At the time this article was published Herbert Marx represented d'Arcy-McGee in the Quebec National Assembly. This is a translation of an extract from Chapter 1 of his discussion paper entitled "L'Avenir de la justice au Québec", published in February 1985.

In Canada, legislative power is shared between the federal government and the provinces. In Quebec, the National Assembly and the Lieutenant-Governor exercise this power. Passage of a bill involves the following stages: 1) introduction in the National Assembly; 2) adoption in principle; 3) detailed study in committee; 4) consideration of the committee's report; 5) adoption; 6) assent by the Lieutenant-Governor. As a rule, the law becomes effective either on the day the bill is assented to or on a date established by proclamation published in the Quebec Official Gazette (Part 2). In addition, the law very often provides for regulations by the government, a minister or a regulatory agency to complement its content. These regulations usually become effective on the day of their publication in the official Gazette.

The Proliferation of Legislative Texts

An examination of legislation and regulation in Quebec reveals that governments have done more and more legislating in recent years. Taking into account bills of a public nature, private bills, regulations and municipal bylaws, the number of legislative provisions currently in force and for which "ignorance is no excuse" can easily be assessed at over half a million. This should not be surprising in view of the fact that a single law may contain hundreds of articles or sections (e.g. Civil Code of Lower Canada: 2,715 articles; Code of Civil Procedure: 1,052 articles; Municipal Code: 1,134 sections; Taxation Act: 1,227 sections). From one reform to the next the provisions multiply and the texts become more complex (e.g. the Coroners Act,1 has 46 sections, and will be replaced by An Act respecting the determination of the causes and circumstances of death,2 which contains 213 sections).

As of January 1, 1984, the French version of the Revised Statutes of Quebec (loose-leaf edition) included 451 general laws in 16 volumes. If we look at the annual compendium of Quebec laws, it will be noted that between 1977 and 1983, the Quebec government adopted 8,996 pages of new legislative texts.
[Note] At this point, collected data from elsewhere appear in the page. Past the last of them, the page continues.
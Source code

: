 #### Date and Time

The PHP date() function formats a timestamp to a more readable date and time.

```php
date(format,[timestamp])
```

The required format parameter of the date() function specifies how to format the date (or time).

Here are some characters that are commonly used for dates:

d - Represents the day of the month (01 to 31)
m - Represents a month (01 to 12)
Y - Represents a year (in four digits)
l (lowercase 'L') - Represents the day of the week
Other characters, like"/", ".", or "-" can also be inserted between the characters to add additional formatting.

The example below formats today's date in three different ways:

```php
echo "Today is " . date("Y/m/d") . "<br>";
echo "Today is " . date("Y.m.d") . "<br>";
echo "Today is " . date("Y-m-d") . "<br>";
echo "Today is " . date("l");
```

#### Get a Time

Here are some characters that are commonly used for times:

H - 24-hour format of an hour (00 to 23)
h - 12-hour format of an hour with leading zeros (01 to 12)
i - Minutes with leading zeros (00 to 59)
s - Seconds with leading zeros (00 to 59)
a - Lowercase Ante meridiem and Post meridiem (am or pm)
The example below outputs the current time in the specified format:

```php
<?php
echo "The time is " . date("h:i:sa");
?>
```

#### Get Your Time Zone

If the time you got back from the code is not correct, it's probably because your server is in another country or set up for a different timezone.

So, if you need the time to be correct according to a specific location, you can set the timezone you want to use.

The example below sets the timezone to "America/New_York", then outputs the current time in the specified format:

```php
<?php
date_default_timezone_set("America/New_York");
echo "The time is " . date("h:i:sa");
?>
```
A number of these texts amended existing laws. By way of example, between January 1, 1977, and July 1, 1984, the Cities and Towns Act was amended by 37 different laws, the Taxation Act by 31 laws, the Civil Code of Lower Canada by 36 laws, An Act respecting the Civil Service Superannuation Plan by 25 laws: A single amending law can add or amend tens of sections. The numbering of a constantly amended law often is no longer an indication of the number of sections it contains. For example, section 336 of the Charter of the City of Québec was again amended on June 12, 1984, and a 212th paragraph was added to it! Such a flood of legislation is not to be found in Ontario. A study of legislative amendments made in that province during the period 1981-1983 indicated that the Municipal Act was the law most frequently amended (eight times). It goes without saying, of course, that the number of amendments made to a piece of legislation is no measure of its worth.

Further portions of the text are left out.